WHAT YOU SHOULD DO => Take every line from the listing below that includes "size" and copy it.

******

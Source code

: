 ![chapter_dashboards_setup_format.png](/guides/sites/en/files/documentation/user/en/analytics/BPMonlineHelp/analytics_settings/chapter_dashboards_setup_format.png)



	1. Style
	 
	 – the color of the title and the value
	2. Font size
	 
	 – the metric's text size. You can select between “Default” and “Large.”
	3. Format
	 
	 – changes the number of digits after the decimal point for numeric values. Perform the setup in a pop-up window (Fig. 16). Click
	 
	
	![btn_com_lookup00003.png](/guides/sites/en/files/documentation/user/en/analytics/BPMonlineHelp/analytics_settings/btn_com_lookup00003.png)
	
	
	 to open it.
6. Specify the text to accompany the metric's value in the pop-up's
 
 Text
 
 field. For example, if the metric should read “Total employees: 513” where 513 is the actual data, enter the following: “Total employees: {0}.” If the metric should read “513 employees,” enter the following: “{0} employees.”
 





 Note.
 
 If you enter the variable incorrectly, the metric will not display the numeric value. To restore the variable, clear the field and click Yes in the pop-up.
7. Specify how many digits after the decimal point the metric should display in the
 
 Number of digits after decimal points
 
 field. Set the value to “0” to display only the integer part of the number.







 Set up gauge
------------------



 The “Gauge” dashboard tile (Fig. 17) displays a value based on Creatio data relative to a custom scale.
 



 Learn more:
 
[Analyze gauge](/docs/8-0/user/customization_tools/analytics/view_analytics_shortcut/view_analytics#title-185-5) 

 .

******

RESPONSE AREA =>
	2. Font size
	 – the metric's text size. You can select between “Default” and “Large.”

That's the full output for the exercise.